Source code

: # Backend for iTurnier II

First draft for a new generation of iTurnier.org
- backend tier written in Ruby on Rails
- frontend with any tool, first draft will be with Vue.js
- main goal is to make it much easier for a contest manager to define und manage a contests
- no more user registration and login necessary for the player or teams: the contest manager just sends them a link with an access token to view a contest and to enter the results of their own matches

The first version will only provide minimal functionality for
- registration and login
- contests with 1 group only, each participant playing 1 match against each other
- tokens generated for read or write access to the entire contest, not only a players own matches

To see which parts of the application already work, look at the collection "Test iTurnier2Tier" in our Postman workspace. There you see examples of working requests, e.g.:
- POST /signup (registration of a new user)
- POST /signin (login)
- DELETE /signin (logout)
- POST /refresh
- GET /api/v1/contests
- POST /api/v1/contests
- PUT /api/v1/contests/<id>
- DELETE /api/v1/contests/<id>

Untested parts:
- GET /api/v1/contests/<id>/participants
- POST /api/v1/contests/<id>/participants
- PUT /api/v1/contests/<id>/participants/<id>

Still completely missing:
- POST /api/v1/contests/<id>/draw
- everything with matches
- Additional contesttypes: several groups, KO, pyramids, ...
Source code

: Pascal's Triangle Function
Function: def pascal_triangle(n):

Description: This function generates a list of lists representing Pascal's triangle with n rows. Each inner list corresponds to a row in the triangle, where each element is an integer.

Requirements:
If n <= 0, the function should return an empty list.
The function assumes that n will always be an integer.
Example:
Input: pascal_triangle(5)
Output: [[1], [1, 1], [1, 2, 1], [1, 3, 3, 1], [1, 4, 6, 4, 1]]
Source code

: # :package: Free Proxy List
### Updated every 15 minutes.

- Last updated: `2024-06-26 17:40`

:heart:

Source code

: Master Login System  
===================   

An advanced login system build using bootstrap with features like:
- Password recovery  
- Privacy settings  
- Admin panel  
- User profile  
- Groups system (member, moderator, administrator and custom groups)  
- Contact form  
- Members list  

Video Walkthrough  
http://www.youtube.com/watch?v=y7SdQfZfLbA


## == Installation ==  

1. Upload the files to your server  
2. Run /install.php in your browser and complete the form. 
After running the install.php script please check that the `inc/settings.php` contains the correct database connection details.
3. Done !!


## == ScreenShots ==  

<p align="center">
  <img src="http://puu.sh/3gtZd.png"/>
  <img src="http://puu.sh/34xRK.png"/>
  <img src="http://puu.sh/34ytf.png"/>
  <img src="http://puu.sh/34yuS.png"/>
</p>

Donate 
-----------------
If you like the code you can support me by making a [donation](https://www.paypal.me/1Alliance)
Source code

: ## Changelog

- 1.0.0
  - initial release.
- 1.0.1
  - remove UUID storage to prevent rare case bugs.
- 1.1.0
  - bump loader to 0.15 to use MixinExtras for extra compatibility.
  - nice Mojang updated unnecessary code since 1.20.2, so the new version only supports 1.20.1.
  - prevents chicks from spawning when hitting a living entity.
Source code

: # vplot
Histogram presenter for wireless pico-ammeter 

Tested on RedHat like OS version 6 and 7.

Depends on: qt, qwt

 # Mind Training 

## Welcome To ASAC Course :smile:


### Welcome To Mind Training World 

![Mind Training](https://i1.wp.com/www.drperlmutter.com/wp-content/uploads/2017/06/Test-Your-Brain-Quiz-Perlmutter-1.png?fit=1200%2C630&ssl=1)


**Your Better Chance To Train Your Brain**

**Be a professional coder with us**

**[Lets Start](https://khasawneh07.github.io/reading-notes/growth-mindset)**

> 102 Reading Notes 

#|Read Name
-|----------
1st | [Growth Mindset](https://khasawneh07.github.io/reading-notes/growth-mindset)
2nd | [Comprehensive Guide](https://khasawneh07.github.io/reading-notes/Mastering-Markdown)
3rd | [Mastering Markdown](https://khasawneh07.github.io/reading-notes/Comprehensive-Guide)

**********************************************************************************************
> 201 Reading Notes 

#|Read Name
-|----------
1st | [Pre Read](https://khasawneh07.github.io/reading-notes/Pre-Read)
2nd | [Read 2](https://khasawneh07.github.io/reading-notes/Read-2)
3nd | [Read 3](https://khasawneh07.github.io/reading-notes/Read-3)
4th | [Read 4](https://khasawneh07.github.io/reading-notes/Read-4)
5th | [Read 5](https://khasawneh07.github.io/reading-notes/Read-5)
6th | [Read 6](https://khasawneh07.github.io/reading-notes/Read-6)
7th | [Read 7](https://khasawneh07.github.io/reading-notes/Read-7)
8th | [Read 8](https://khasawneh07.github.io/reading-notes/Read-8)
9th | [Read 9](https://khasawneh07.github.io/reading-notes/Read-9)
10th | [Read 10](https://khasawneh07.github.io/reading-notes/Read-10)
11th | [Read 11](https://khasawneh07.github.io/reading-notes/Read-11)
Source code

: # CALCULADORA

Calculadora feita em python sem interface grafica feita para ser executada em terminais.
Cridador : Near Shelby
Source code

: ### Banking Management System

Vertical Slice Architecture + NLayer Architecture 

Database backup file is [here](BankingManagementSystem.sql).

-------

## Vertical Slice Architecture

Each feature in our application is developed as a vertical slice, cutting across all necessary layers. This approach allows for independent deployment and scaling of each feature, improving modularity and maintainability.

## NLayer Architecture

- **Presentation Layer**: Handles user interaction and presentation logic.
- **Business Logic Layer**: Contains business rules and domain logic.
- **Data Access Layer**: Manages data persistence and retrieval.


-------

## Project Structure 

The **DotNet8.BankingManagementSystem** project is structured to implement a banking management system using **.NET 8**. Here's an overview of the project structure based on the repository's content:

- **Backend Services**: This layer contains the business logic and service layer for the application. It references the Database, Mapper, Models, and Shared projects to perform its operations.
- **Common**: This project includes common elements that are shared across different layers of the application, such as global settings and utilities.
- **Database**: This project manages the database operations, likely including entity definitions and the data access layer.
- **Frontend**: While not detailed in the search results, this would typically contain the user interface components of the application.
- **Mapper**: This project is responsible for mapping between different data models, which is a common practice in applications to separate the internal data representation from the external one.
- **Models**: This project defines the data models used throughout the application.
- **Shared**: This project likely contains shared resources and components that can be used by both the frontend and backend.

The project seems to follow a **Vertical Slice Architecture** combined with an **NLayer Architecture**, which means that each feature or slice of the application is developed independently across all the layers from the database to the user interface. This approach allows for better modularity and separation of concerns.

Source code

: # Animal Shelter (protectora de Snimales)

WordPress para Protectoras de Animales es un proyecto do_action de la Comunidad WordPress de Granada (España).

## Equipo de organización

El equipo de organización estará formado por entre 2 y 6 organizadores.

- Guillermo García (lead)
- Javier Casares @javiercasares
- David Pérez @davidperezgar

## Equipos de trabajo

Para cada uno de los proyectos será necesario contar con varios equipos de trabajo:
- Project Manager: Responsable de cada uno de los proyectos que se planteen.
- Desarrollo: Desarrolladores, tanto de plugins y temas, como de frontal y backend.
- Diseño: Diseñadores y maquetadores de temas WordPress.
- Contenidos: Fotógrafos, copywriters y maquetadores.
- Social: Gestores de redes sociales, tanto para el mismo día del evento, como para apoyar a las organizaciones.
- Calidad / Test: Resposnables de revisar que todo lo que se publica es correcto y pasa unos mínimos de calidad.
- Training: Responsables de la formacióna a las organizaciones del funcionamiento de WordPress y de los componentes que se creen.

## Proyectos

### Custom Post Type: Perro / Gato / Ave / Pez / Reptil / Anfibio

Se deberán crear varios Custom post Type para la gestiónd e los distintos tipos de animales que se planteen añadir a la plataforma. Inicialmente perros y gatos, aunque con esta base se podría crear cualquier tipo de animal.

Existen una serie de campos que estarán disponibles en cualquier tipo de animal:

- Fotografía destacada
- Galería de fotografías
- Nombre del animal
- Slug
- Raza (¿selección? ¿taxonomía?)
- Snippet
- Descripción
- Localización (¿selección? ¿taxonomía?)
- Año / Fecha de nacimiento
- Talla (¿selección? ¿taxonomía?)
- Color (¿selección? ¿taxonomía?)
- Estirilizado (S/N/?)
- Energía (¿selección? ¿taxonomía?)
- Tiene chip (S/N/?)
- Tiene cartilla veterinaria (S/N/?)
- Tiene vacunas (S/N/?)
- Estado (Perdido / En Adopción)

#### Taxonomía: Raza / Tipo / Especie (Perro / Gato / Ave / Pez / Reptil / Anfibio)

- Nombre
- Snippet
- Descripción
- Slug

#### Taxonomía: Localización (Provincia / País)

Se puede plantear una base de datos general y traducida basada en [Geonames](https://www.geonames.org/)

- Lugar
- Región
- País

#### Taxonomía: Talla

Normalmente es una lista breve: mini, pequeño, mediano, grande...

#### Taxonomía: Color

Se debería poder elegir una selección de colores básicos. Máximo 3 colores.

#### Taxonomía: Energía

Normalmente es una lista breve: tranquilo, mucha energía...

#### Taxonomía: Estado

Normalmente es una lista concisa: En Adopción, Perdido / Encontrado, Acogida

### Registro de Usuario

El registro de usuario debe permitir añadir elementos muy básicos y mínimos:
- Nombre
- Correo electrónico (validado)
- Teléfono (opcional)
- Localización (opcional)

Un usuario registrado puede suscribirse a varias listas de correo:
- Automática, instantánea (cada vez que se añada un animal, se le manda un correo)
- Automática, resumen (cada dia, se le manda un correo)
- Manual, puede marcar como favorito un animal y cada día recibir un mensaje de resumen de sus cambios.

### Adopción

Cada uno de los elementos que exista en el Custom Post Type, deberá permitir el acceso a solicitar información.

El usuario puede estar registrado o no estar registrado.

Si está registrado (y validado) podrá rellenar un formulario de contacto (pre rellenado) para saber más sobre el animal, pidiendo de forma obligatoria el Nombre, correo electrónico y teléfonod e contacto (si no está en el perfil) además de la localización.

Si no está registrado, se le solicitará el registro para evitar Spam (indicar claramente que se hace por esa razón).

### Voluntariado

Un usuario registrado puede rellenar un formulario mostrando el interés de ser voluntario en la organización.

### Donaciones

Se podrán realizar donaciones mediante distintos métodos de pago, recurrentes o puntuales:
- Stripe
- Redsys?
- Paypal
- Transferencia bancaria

> _What you have to do_
A word-for-word copy of the lines above from the one with "- Social: Gestores" through the one with "- Calidad /", inclusive, is the only output wanted.

> _Response area_
- Social: Gestores de redes sociales, tanto para el mismo día del evento, como para apoyar a las organizaciones.
- Calidad / Test: Resposnables de revisar que todo lo que se publica es correcto y pasa unos mínimos de calidad.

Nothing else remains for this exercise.